About this exercise: Among the records that follow, find the line with "Justify your answer." and the line with "find the coordinates". Set down those lines and all lines between them exactly, without adding anything.
── Records provided ──
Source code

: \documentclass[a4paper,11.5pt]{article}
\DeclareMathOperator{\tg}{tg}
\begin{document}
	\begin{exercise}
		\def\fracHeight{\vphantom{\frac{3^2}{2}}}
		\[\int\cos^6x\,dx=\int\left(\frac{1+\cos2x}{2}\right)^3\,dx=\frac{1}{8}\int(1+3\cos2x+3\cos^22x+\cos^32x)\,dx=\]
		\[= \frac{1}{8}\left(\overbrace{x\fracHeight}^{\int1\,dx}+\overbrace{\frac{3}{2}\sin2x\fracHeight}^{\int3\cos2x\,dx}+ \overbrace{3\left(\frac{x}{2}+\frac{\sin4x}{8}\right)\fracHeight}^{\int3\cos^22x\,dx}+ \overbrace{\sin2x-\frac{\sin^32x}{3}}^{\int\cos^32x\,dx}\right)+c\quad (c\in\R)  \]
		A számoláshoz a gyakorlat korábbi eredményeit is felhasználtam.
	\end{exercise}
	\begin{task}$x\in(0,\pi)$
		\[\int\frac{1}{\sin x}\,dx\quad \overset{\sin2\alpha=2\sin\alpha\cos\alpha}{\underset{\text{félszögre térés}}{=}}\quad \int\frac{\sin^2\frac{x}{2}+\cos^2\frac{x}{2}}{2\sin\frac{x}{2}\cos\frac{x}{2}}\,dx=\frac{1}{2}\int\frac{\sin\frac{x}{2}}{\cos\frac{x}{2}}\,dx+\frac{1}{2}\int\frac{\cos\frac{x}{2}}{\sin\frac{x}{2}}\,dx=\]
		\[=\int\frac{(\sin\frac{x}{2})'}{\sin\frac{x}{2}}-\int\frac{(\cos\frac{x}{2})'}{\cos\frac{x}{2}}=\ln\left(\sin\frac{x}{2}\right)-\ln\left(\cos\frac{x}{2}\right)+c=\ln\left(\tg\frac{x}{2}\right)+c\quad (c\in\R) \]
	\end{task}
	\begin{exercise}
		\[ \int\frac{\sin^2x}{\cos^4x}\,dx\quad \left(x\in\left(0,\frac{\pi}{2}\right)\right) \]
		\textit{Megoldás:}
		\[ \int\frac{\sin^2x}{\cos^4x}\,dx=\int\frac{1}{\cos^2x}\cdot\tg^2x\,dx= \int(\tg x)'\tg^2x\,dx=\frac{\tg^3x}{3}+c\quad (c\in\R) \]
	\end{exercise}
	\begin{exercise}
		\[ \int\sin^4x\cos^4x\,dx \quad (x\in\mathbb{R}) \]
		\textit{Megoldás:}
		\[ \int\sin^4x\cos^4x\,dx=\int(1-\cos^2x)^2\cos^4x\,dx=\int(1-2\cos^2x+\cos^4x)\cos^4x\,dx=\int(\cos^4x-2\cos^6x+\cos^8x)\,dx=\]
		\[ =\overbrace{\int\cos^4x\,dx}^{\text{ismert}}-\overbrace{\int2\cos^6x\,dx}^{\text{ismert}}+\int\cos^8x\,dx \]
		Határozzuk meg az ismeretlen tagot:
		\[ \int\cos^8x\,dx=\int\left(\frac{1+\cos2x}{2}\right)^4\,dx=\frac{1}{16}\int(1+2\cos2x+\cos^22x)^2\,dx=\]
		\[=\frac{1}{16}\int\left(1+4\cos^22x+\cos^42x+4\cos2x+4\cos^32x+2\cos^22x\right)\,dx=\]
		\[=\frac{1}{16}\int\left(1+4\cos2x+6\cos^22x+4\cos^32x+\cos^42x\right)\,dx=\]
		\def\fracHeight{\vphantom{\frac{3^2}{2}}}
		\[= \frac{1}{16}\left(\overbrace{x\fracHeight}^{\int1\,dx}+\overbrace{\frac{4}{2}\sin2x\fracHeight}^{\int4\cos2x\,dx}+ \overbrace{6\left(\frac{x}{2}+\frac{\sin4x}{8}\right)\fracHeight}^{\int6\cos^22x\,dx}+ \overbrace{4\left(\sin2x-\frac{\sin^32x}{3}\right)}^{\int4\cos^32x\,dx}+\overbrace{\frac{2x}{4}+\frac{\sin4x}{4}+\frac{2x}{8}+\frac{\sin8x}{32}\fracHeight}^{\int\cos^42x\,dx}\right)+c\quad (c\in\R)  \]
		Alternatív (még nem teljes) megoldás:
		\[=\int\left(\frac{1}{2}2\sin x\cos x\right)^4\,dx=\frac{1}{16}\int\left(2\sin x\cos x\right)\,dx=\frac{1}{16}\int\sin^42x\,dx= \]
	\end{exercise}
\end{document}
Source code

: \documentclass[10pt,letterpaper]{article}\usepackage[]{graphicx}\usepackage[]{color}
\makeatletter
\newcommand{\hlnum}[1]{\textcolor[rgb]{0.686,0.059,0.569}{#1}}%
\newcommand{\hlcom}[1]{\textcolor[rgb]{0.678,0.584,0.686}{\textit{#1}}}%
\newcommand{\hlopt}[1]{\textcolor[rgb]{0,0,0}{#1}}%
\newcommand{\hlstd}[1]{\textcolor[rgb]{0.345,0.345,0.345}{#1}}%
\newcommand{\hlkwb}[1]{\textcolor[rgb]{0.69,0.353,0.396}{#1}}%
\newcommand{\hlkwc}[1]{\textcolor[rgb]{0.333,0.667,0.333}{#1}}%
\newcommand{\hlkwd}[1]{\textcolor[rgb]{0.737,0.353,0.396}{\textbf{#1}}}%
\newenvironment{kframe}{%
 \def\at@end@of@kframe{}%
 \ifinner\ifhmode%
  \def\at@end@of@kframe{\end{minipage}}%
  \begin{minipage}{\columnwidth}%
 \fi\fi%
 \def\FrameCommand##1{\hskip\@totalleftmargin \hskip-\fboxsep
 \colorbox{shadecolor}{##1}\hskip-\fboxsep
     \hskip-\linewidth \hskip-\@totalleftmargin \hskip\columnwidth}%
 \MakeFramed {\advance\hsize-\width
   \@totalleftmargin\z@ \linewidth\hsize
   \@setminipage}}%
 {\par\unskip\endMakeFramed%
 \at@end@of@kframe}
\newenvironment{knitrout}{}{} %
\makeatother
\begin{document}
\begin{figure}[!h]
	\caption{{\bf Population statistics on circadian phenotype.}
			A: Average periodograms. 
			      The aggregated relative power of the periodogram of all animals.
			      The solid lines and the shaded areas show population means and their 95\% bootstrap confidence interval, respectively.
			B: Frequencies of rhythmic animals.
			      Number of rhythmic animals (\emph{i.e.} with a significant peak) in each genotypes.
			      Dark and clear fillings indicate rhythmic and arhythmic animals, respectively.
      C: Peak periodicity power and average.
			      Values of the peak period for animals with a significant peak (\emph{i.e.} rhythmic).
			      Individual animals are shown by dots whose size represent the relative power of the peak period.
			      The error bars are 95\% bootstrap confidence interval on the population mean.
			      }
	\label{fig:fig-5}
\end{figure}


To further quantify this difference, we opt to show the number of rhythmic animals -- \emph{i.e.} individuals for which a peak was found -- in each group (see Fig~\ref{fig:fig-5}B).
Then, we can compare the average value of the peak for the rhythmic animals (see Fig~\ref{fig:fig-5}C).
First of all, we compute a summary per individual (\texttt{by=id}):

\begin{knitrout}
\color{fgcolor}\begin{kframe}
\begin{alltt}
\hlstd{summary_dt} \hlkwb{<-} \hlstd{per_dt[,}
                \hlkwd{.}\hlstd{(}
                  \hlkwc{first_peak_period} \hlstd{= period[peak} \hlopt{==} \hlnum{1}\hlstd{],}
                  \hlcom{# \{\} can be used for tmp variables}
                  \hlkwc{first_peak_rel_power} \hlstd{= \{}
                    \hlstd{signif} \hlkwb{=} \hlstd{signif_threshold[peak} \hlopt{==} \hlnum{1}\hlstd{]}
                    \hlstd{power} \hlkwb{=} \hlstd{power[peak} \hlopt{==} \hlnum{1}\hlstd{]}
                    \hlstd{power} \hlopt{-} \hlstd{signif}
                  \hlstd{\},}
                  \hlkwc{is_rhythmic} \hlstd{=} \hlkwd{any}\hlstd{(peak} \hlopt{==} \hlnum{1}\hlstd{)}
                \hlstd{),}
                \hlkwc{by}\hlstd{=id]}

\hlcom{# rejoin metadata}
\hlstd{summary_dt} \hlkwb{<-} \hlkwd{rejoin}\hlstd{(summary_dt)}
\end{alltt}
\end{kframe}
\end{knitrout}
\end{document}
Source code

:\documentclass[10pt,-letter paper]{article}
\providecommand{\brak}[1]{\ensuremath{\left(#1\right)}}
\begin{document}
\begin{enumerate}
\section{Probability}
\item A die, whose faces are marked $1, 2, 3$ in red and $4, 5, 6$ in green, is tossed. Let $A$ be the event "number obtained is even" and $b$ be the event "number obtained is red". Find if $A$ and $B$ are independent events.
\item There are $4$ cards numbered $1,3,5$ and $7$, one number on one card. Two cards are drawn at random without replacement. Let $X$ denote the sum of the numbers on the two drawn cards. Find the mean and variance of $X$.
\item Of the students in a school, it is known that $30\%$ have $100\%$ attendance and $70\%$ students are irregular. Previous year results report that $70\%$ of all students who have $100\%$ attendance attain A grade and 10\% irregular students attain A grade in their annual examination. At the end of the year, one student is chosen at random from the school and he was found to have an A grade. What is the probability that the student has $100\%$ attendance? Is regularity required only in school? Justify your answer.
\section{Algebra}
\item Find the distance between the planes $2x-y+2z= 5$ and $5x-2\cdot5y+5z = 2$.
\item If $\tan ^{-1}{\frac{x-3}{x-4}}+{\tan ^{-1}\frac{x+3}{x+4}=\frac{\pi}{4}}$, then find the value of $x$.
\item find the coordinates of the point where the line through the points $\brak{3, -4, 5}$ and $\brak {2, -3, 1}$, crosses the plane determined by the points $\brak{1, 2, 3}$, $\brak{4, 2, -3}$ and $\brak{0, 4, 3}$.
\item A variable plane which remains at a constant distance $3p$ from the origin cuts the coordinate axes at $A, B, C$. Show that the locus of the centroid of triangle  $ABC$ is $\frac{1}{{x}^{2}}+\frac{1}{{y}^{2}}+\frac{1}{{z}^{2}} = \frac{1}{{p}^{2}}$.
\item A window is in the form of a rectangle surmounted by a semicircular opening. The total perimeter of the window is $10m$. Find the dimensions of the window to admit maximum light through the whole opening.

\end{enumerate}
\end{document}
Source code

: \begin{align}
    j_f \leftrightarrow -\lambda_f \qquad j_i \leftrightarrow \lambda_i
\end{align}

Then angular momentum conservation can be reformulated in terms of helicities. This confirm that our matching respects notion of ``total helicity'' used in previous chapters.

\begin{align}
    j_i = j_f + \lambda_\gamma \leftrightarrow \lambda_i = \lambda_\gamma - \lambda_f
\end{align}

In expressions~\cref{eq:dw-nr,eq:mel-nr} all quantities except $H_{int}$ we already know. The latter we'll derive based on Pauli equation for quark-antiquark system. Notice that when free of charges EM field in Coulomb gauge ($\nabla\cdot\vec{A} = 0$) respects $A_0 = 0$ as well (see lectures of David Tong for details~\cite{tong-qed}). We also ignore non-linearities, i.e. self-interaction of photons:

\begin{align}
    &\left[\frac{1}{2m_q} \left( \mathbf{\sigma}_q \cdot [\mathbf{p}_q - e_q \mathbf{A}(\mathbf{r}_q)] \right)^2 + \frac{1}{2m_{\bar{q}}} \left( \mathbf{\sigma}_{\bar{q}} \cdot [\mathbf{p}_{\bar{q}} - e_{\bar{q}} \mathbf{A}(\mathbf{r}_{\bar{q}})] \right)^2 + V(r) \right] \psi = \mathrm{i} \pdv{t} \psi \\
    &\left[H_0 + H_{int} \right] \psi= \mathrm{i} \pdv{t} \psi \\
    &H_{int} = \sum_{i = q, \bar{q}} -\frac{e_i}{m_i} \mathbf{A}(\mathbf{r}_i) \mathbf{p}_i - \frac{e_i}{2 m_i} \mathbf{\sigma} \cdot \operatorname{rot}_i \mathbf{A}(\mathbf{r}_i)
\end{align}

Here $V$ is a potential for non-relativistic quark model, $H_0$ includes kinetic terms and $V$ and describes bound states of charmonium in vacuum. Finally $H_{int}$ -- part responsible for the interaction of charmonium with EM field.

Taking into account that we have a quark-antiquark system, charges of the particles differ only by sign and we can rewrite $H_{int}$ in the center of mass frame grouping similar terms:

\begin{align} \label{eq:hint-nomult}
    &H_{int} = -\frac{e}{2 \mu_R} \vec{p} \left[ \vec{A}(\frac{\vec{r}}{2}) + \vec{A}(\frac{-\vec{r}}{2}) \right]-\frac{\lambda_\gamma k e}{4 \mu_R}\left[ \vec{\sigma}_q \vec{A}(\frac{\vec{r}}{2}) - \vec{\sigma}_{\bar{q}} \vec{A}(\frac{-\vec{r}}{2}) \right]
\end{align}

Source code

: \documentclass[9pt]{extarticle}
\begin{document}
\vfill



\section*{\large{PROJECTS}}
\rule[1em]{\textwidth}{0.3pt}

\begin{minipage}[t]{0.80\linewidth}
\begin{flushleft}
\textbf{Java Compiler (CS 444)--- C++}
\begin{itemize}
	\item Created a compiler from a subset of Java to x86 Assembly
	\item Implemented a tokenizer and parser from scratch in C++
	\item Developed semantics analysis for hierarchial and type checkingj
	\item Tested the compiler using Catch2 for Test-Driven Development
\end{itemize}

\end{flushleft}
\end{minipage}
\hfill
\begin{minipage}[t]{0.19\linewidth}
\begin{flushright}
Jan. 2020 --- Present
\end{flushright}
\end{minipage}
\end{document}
───
Answer space:
\item Of the students in a school, it is known that $30\%$ have $100\%$ attendance and $70\%$ students are irregular. Previous year results report that $70\%$ of all students who have $100\%$ attendance attain A grade and 10\% irregular students attain A grade in their annual examination. At the end of the year, one student is chosen at random from the school and he was found to have an A grade. What is the probability that the student has $100\%$ attendance? Is regularity required only in school? Justify your answer.
\section{Algebra}
\item Find the distance between the planes $2x-y+2z= 5$ and $5x-2\cdot5y+5z = 2$.
\item If $\tan ^{-1}{\frac{x-3}{x-4}}+{\tan ^{-1}\frac{x+3}{x+4}=\frac{\pi}{4}}$, then find the value of $x$.
\item find the coordinates of the point where the line through the points $\brak{3, -4, 5}$ and $\brak {2, -3, 1}$, crosses the plane determined by the points $\brak{1, 2, 3}$, $\brak{4, 2, -3}$ and $\brak{0, 4, 3}$.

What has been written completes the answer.